*** Supplied information ***

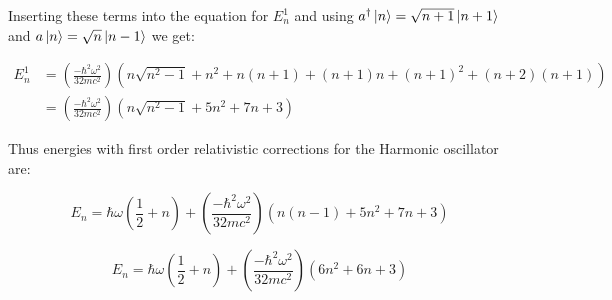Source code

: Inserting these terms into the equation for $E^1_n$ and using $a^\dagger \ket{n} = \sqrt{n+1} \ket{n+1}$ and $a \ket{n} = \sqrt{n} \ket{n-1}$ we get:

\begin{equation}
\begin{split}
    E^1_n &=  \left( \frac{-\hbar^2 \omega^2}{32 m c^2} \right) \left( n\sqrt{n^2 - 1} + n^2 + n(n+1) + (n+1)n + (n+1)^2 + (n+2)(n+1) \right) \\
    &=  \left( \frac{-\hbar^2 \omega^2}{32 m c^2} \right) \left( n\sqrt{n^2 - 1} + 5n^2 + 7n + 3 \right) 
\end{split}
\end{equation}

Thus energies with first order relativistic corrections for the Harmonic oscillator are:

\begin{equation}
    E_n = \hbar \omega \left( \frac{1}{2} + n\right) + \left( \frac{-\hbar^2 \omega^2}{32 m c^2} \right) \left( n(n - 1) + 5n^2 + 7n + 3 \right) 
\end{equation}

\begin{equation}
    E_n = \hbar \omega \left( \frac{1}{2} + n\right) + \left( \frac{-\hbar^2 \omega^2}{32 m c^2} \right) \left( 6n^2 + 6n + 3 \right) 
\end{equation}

*** End of Supplied information ***
*** Supplied information ***

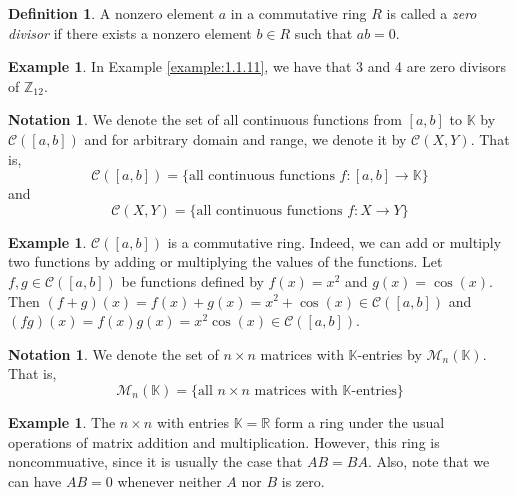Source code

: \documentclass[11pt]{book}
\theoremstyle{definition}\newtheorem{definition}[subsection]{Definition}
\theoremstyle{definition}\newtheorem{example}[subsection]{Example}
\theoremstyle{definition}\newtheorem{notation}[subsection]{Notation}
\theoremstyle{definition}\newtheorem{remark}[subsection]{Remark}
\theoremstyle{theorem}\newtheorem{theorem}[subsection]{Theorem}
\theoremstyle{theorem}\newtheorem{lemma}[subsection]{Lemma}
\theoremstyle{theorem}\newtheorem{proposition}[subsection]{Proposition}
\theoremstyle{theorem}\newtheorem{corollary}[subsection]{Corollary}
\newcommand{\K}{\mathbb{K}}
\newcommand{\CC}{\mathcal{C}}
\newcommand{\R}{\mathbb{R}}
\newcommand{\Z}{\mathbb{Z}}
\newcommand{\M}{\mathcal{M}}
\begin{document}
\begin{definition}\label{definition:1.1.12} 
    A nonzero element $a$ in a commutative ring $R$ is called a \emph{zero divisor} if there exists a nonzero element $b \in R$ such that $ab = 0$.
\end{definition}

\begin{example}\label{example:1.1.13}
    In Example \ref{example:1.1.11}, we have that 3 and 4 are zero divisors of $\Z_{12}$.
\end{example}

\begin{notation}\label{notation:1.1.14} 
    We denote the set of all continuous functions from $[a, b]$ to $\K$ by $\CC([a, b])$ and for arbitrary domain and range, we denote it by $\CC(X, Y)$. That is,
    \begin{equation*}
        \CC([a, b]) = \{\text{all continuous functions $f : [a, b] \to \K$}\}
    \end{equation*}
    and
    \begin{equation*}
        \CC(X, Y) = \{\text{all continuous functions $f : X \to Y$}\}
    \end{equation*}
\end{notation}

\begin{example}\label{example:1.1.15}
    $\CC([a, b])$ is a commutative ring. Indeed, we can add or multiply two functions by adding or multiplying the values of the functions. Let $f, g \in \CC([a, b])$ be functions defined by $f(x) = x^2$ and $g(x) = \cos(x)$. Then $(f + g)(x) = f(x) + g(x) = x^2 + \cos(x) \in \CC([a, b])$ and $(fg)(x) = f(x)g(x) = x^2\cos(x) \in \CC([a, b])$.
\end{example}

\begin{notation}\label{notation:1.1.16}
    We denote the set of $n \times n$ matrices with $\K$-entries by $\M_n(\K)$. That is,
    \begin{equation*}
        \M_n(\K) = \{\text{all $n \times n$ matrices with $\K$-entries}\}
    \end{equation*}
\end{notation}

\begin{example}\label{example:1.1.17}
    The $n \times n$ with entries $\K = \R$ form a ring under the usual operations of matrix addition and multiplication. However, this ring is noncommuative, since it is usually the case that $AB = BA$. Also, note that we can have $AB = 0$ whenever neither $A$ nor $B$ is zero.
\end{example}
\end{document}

*** End of Supplied information ***

→ **Instructions for the task**:
Report how many lines of the entries hold the string "frac". Provide the number alone.

→ **Written reply**:
4